En la playa, cuando quiero bañarme, prefiero la marea alta. Te levantas de la toalla, o ni siquiera has llegado a extenderla ni a tumbarte, miras el agua y corres hacia ella como atraído por un imán. En pocos segundos estás dentro, en otro lugar y en otro tiempo. Luego ya seguirán girando el mundo y los relojes. Ese instante no cuenta en ninguna dimensión. Es solo tuyo. La marea baja reduce, para mí, el magnetismo. Debes recorrer la arena húmeda y apelmazada buscando la orilla y caminar más y más hasta perder pie y sentirte, de verdad, dentro del agua. Después tocará el regreso a tierra. Siempre son más complicados los viajes de vuelta. Está todo escrito. A ver qué hubiera hecho Ulises buscando su sombrilla desde la distancia viendo mal de lejos.
Pero, en cambio, prefiero la marea baja si la playa no es la playa del baño, sino la playa de la orilla, del camino; la playa compartida. Resulta más evocadora. Más romántica. También más irreal. A cada paso sientes el agua retirarse y llevarse con ella la arena. Te mueve la tierra bajo los pies y eso tiene algo de incertidumbre y de cambio; de nervios y de emoción; de vida. Tampoco ese instante puntúa en ningún sistema de medida ni aparece en ningún mapa.

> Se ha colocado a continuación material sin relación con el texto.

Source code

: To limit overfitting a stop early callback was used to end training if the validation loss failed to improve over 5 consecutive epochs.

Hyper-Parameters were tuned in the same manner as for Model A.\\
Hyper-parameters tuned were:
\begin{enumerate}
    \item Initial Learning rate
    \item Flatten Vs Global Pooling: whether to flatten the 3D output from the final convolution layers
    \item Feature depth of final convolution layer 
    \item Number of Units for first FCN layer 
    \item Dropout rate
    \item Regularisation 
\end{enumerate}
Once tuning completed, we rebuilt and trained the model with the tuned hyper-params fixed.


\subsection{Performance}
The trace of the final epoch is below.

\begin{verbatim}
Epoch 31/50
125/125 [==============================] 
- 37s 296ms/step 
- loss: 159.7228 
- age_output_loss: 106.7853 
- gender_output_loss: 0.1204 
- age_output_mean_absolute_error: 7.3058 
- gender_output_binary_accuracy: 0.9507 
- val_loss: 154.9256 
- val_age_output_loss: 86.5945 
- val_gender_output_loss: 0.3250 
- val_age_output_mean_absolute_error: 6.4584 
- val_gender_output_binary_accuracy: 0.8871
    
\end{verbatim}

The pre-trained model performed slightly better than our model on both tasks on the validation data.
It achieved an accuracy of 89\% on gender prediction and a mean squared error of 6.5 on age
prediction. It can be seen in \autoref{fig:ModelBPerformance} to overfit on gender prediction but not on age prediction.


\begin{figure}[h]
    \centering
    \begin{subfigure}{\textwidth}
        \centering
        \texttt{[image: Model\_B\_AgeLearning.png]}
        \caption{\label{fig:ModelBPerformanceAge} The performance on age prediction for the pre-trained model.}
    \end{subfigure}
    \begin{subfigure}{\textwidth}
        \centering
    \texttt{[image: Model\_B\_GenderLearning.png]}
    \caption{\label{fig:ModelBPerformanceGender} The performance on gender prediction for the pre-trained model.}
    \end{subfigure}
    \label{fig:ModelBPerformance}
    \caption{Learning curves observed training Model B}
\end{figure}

Nunca me pregunto de dónde viene el agua cuando sube la marea y conquista la tierra, aunque me obligue a retroceder como un soldado torpe, una y otra vez, para no mojarme. Pero sí me pregunto, en cambio, a dónde va el mar cuando desaparece con la bajamar. Supongo que lo mismo sucede con todo aquello que amamos. Solo nos preguntamos dónde va cuando lo perdemos. Solo entonces nos percatamos de su ausencia y del hueco que deja. De la vasta orilla de arenas movedizas que nos descubre y que transitaremos solos. Quizá, pienso, sea un error. Por bella y salada que sea la nostalgia, tal vez deberíamos (debería) preguntarnos (preguntarme) más por la presencias; de dónde viene y por qué aquello que nos hace feliz. Aunque sea para estar seguros de qué haremos todo cuanto podamos para que no se convierta nunca en ausencia.